START Records provided
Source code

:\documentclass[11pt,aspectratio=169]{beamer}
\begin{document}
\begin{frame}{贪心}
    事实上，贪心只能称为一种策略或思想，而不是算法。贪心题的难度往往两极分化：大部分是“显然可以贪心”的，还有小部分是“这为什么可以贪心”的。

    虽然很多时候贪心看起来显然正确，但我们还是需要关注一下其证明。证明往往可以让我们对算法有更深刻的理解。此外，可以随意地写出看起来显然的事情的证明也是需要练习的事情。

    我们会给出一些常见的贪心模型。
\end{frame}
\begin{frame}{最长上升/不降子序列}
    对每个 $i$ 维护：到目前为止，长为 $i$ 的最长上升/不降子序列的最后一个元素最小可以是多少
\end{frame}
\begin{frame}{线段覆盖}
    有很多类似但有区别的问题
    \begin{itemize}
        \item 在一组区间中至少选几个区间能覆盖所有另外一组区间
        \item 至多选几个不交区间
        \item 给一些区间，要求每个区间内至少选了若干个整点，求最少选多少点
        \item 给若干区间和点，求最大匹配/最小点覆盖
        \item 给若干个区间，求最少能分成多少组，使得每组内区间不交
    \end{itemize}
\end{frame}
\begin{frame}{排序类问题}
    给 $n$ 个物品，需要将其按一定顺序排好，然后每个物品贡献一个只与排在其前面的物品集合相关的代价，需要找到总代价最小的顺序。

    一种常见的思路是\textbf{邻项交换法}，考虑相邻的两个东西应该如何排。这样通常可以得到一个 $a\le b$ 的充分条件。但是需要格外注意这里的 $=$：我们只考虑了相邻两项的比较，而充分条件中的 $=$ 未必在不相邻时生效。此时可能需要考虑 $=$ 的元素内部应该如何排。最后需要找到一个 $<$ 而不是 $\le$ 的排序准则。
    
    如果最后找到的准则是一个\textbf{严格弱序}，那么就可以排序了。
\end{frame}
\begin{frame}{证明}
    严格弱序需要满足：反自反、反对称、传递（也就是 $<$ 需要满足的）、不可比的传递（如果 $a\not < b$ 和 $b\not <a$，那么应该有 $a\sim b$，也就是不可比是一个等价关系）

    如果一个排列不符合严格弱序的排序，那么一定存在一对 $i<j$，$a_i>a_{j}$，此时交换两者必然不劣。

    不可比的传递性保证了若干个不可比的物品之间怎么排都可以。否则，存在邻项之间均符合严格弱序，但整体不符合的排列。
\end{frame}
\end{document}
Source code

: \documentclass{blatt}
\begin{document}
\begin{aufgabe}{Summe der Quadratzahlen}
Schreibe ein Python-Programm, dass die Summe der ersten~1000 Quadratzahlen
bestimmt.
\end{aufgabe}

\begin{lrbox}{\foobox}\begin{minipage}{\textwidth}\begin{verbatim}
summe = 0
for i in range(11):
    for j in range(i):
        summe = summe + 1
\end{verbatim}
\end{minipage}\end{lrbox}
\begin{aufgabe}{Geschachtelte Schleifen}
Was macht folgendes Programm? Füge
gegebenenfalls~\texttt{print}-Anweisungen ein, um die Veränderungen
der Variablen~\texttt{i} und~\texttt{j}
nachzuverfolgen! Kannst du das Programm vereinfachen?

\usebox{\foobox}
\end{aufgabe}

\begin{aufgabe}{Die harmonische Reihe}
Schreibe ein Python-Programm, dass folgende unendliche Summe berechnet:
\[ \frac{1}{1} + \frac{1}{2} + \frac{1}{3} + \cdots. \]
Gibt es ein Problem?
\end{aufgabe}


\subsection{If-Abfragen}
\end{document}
END Records provided
START Records provided
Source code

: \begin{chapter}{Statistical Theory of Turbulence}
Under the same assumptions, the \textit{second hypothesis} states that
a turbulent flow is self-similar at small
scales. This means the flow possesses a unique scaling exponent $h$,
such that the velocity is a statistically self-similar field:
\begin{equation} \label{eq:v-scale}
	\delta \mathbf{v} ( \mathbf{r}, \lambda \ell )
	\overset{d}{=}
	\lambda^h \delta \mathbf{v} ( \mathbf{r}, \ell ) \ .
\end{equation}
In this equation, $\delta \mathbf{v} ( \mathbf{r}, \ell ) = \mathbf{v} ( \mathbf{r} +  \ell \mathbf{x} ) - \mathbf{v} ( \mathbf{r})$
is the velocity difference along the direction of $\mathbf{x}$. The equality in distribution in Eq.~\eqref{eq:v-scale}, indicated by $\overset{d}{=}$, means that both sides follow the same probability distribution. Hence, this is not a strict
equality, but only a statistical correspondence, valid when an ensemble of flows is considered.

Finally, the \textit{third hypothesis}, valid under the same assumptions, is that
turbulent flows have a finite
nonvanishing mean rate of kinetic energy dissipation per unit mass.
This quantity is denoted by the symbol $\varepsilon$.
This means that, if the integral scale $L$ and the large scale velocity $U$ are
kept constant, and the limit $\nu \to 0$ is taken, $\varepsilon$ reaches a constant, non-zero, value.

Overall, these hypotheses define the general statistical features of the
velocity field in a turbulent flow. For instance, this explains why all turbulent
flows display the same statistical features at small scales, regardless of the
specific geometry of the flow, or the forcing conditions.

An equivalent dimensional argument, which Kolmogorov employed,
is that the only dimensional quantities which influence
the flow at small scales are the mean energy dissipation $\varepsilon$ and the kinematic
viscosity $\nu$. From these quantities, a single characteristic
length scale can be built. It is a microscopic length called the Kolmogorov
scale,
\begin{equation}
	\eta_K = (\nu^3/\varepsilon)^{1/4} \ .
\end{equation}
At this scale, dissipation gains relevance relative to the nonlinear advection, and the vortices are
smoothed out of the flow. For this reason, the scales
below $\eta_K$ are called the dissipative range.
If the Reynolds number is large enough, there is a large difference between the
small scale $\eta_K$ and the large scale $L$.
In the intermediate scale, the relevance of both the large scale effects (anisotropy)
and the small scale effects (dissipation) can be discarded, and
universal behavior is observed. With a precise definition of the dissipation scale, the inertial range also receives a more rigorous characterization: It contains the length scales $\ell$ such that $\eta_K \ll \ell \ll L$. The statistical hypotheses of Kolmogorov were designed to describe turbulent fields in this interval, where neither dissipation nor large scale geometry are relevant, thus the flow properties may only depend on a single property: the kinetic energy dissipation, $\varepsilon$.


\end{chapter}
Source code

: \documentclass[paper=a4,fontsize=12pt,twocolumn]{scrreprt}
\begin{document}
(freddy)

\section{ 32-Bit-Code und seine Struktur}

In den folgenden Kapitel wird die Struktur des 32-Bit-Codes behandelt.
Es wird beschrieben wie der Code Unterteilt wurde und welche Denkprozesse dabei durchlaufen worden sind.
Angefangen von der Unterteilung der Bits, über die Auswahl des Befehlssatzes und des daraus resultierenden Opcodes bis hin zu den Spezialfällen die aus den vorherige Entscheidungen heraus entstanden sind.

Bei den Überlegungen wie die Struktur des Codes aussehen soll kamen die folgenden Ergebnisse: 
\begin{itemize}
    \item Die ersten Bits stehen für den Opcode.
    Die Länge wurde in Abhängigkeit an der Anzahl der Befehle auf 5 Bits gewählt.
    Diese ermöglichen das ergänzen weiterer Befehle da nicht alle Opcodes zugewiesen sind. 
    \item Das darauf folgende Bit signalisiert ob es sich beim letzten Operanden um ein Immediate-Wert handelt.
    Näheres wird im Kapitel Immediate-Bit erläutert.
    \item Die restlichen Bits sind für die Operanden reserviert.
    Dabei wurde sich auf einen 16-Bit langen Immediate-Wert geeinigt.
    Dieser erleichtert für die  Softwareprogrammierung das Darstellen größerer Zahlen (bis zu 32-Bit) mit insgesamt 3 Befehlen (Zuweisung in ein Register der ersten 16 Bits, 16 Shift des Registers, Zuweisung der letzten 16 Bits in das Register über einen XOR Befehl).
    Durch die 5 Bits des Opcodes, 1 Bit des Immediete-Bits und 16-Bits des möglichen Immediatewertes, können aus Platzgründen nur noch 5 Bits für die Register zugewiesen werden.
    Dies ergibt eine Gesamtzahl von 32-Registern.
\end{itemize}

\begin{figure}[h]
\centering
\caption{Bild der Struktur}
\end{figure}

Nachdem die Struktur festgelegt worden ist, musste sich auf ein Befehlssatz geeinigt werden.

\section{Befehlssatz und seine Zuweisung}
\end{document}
END Records provided
[Task description]
From the records above, give again exactly the lines running from the line with "Dabei wurde sich" to the line with "Dieser erleichtert für", inclusive.

[Response area]
    Dabei wurde sich auf einen 16-Bit langen Immediate-Wert geeinigt.
    Dieser erleichtert für die  Softwareprogrammierung das Darstellen größerer Zahlen (bis zu 32-Bit) mit insgesamt 3 Befehlen (Zuweisung in ein Register der ersten 16 Bits, 16 Shift des Registers, Zuweisung der letzten 16 Bits in das Register über einen XOR Befehl).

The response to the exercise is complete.